Adopting GitHub Copilot: WellSky's Journey Toward AI-assisted Software Development
In the ever-evolving landscape of technology, Generative AI stands as a beacon of innovation, holding the promise of revolutionizing various sectors. At WellSky, we have embraced this potential by deploying GitHub Copilot for our engineering teams. The results are already visible, and we are excited to share the journey we undertook to integrate this transformative tool into our workflows.
Recognizing the Need and Securing Leadership Investment
The first step in our journey was securing recognition and investment from our leadership. The endorsement for this initiative came from the highest echelons of our organization, including our CTO and the engineering executive team. Their investment and support were instrumental in driving the project forward and ensuring that we had the necessary resources to implement GitHub Copilot effectively.

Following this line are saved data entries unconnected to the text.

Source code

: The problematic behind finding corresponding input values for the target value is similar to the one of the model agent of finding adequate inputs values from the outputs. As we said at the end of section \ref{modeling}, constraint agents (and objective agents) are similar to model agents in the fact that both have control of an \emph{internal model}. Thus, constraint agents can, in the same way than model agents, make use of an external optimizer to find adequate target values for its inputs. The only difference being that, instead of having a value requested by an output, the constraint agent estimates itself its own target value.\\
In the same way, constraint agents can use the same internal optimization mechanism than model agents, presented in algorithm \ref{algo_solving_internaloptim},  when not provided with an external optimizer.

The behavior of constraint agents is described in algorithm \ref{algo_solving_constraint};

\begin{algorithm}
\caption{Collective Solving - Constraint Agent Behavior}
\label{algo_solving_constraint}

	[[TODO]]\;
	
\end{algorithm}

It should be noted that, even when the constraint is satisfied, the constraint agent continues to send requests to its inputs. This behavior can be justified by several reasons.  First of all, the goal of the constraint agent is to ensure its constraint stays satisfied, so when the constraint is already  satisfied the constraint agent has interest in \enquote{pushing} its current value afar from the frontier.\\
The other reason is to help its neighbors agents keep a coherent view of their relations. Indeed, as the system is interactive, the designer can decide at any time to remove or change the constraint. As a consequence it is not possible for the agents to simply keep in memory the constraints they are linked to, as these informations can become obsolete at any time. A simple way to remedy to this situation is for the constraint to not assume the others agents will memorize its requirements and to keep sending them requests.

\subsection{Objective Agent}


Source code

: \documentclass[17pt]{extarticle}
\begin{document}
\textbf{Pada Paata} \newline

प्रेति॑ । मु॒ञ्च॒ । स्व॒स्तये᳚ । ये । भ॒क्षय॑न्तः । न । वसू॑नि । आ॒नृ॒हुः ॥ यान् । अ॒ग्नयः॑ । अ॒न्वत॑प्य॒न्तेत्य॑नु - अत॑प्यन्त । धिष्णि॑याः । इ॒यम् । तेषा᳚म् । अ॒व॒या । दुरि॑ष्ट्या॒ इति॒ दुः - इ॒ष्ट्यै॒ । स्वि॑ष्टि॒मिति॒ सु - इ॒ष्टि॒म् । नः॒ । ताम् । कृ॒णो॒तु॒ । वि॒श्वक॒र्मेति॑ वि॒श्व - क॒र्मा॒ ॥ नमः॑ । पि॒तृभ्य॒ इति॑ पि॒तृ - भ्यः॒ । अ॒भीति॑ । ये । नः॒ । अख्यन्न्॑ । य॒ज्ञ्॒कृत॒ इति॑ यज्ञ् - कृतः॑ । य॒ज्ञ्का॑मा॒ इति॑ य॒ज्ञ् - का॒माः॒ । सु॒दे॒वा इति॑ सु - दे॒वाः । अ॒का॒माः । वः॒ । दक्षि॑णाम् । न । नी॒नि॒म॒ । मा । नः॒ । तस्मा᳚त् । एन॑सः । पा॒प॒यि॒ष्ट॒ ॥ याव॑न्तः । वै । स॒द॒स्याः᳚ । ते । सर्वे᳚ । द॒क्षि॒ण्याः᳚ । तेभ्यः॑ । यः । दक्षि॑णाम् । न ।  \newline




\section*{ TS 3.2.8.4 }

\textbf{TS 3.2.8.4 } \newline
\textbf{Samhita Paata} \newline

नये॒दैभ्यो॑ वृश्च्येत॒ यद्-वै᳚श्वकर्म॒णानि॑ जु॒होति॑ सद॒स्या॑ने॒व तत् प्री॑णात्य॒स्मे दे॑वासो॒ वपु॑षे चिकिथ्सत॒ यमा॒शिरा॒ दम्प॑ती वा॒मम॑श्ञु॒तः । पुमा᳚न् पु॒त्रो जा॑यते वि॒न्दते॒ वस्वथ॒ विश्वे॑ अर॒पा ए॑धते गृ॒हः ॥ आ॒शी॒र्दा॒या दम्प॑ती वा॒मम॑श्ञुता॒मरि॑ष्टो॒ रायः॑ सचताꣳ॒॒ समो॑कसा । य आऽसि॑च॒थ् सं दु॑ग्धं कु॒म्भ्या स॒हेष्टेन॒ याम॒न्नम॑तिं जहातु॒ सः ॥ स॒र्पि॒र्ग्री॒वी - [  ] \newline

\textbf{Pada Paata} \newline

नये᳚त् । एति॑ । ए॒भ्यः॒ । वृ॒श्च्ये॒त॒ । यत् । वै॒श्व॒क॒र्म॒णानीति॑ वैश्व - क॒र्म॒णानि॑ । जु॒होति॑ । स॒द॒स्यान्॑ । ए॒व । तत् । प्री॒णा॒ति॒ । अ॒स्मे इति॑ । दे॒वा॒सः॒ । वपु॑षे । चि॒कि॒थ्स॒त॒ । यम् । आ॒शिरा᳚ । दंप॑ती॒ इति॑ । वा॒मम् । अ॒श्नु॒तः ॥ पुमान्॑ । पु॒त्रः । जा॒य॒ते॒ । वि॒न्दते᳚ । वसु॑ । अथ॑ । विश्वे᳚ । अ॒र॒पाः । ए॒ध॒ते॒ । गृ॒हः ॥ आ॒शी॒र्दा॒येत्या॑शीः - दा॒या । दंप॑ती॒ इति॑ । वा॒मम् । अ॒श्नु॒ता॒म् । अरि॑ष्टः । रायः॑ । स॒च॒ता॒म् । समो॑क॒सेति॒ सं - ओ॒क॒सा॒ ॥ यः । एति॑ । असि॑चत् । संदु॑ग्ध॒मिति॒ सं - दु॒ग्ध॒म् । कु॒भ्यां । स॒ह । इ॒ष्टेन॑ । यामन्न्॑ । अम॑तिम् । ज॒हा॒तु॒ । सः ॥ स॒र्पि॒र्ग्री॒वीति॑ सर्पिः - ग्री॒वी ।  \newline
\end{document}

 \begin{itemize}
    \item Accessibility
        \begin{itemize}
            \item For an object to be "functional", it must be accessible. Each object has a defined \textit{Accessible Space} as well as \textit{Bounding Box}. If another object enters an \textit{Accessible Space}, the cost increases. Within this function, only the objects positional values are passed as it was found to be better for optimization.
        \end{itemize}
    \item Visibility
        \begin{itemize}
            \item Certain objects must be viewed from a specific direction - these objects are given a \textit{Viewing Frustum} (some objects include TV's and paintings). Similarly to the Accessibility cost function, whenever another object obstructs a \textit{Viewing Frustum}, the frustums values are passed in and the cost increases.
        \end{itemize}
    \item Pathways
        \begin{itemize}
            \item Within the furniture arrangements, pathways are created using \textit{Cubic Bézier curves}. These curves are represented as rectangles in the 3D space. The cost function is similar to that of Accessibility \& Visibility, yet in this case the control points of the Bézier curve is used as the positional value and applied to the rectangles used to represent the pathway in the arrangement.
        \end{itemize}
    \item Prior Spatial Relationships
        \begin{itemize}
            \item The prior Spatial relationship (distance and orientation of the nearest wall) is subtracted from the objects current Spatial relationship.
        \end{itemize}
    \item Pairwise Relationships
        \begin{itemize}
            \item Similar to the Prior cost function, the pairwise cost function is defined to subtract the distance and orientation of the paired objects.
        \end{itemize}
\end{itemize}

Establishing a Governance Structure
With the technology selected, we moved on to establishing a governance structure. This involved close collaboration with our legal teams to ensure that all regulatory and compliance aspects were addressed. We developed a specific policy on the use of Generative AI in software development and established the Responsible AI Committee. The governance framework serves as a guide, ensuring that the deployment of GitHub Copilot aligns with our organizational policies and industry standards.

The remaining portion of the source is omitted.